■ MATERIAL TO PROCESS:
◇ ◇ ◇ ◇ ◇ ◇ ◇

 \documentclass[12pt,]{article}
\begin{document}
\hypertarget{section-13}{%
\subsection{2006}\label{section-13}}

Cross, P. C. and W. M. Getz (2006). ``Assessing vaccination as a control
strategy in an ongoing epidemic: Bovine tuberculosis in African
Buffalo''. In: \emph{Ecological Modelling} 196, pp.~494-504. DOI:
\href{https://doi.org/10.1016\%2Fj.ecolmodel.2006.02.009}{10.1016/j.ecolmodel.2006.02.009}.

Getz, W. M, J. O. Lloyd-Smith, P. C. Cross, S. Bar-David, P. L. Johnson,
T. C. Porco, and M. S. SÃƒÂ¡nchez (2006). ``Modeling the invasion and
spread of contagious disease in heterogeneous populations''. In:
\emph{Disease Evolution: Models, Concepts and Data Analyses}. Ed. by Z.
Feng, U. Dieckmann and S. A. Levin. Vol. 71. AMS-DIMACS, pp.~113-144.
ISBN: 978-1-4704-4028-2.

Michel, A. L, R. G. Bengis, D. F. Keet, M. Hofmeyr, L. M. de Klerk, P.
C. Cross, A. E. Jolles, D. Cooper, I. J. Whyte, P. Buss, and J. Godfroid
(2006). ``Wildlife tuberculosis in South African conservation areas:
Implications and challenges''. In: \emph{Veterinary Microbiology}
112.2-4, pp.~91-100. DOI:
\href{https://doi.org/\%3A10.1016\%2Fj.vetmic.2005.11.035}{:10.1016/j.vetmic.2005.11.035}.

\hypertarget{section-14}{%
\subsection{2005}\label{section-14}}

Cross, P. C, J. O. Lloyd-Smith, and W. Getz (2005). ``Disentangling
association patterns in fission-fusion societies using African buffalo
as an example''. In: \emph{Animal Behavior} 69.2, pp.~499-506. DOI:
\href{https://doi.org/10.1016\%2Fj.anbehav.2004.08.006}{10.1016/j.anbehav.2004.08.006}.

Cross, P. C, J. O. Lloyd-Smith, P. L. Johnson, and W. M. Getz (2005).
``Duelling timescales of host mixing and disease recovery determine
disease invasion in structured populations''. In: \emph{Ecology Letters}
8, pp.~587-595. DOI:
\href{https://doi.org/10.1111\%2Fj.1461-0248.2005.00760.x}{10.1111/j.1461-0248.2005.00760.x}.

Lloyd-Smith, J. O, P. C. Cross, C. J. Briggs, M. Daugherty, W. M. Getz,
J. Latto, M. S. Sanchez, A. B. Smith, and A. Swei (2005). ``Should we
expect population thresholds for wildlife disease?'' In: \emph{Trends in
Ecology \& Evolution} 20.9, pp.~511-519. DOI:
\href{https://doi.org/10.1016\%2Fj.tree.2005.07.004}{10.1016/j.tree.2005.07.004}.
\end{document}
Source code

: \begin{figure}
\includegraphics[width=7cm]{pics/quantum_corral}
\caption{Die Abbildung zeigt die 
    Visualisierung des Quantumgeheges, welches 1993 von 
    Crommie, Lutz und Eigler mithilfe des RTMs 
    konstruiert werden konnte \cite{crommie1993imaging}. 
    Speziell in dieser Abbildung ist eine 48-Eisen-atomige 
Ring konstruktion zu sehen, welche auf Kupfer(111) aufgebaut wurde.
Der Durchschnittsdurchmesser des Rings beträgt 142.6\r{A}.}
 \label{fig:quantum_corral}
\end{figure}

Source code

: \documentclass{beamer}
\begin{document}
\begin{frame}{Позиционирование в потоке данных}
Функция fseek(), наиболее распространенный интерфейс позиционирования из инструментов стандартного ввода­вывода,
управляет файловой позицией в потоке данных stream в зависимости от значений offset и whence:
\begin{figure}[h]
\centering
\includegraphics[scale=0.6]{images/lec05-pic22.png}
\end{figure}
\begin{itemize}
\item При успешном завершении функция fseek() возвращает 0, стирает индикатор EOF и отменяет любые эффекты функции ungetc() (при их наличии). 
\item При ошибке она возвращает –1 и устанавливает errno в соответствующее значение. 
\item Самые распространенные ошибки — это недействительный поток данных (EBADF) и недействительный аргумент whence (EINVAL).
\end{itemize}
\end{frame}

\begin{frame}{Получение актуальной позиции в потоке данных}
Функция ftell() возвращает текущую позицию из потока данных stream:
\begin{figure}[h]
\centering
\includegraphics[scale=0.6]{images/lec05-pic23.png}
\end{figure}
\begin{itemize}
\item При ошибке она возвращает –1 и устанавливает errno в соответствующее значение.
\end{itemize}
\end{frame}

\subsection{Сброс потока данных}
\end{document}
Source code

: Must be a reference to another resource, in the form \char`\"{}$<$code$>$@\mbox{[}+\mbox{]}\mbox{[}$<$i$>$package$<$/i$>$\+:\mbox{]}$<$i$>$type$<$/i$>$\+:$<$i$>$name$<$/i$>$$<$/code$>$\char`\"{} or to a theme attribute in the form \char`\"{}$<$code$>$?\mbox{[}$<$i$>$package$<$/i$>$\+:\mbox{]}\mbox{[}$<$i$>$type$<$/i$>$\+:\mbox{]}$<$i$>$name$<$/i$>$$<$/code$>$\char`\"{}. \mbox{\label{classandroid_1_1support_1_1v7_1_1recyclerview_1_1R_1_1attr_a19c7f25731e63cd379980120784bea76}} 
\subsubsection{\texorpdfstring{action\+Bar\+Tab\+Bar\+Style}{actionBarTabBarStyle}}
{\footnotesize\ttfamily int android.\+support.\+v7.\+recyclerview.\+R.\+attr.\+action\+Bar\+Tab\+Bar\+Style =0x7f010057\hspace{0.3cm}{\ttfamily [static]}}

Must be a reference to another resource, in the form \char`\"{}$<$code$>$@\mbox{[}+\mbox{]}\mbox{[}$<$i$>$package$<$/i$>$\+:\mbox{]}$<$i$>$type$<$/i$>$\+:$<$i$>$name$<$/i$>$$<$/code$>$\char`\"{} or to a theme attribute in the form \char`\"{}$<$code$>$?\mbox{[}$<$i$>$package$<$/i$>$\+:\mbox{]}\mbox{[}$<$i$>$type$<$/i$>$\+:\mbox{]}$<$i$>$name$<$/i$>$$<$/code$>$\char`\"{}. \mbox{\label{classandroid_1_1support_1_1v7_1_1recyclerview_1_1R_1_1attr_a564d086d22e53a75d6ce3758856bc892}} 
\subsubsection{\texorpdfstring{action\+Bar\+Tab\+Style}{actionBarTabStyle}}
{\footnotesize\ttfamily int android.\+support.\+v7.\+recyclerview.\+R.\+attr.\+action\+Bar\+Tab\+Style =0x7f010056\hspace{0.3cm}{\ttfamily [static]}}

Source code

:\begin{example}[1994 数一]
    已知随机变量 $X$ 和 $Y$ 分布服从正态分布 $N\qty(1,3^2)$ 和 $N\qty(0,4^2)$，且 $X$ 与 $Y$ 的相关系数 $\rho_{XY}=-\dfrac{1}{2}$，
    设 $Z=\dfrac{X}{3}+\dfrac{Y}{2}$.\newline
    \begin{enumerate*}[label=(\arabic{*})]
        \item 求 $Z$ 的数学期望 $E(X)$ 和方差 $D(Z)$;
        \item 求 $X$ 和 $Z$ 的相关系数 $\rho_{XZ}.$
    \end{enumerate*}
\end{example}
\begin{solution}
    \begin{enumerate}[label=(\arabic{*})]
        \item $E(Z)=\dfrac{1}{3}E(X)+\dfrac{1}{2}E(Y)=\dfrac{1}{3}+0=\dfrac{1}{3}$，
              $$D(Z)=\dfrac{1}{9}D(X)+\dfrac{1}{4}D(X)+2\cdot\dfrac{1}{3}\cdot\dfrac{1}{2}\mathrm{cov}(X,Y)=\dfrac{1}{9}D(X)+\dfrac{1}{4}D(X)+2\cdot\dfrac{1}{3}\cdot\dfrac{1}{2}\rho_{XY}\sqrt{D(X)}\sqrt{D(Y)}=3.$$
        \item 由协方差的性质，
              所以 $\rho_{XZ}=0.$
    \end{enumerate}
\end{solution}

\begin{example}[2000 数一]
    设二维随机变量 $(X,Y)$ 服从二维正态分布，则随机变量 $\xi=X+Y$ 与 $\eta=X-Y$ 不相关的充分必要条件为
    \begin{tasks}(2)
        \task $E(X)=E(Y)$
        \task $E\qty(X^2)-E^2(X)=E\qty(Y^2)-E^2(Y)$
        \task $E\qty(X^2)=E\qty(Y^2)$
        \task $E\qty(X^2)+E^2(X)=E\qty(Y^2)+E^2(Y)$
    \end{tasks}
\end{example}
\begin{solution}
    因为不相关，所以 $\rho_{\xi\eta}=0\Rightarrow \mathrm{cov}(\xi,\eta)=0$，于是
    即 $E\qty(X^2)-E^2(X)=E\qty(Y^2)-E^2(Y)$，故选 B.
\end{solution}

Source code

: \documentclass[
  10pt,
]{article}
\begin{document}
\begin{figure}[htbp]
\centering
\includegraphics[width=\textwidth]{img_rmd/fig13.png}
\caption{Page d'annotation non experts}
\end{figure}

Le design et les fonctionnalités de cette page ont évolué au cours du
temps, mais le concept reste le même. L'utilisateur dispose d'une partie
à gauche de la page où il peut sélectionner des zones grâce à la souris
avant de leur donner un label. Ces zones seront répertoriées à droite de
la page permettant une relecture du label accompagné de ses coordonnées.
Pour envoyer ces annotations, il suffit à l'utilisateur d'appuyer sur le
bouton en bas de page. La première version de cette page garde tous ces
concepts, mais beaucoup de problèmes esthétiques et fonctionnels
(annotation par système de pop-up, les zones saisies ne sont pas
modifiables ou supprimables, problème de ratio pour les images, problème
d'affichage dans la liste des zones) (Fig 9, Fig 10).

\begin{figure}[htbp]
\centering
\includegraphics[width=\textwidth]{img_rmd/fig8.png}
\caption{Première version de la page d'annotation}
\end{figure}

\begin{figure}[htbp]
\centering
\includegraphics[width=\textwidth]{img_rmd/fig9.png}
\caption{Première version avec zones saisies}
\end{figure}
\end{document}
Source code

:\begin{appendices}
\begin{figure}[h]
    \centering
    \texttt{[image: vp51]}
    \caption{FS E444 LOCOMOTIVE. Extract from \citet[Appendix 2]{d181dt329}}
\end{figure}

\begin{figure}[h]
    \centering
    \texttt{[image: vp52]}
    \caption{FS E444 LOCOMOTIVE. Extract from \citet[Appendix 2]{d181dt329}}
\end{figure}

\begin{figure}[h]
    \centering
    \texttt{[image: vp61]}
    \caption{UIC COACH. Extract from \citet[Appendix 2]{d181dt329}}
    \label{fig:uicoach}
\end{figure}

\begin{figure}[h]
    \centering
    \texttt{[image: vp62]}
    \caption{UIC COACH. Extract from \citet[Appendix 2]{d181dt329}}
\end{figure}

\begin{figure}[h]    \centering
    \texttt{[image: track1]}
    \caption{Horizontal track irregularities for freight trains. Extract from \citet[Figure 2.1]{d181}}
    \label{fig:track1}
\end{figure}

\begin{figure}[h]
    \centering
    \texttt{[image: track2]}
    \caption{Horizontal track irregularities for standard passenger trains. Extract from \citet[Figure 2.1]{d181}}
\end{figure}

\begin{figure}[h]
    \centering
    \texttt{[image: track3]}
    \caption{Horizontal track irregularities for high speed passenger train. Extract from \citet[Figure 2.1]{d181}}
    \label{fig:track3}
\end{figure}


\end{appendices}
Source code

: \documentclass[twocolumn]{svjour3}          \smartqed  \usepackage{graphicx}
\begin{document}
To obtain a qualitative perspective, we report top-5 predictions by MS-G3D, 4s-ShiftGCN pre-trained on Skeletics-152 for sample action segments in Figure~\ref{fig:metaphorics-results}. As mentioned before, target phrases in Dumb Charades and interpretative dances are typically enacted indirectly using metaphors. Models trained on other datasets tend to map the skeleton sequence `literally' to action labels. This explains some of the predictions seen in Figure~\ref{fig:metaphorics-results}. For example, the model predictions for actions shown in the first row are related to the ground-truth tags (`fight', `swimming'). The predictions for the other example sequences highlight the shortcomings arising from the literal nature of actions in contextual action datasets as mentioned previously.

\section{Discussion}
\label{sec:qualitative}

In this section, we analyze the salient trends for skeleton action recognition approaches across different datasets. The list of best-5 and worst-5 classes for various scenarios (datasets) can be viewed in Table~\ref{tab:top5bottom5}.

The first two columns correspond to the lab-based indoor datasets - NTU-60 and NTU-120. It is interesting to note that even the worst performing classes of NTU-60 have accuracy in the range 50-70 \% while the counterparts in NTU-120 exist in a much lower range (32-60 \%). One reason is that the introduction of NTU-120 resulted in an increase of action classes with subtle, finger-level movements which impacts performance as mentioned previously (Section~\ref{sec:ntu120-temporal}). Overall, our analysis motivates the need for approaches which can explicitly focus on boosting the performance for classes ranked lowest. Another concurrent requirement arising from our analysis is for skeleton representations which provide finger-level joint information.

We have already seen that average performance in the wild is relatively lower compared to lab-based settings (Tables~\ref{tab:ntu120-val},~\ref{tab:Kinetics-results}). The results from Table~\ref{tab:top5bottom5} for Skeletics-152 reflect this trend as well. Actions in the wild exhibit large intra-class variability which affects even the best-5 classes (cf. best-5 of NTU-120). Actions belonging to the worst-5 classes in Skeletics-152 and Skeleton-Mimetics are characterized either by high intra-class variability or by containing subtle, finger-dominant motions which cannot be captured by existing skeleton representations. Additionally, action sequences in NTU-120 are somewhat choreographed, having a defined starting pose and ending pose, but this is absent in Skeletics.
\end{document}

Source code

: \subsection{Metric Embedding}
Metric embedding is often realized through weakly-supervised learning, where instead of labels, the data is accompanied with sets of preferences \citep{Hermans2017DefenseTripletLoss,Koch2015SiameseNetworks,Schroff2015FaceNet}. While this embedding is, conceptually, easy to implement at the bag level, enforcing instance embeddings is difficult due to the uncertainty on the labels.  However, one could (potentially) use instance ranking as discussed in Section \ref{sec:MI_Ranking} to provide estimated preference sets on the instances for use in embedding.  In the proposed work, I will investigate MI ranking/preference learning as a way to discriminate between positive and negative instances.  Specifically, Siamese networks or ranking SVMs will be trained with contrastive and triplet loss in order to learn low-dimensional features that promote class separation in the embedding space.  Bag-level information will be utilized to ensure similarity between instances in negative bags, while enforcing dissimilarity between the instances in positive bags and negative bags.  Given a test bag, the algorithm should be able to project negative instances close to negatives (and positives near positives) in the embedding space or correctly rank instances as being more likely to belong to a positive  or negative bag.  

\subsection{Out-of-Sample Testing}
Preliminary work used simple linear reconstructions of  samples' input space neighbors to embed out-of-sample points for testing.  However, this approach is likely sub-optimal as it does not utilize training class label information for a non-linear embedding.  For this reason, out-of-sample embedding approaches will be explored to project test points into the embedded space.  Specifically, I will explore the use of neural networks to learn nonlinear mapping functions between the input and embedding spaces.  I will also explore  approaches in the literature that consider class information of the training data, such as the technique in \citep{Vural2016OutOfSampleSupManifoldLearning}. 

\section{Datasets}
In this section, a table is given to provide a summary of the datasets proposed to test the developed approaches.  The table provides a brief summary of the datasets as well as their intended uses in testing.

◇ ◇ ◇ ◇ ◇ ◇ ◇

■ DESCRIPTION OF THE TASK: Show each line of the listing that holds the string "article".

■ TASK RESPONSE:
 \documentclass[12pt,]{article}
]{article}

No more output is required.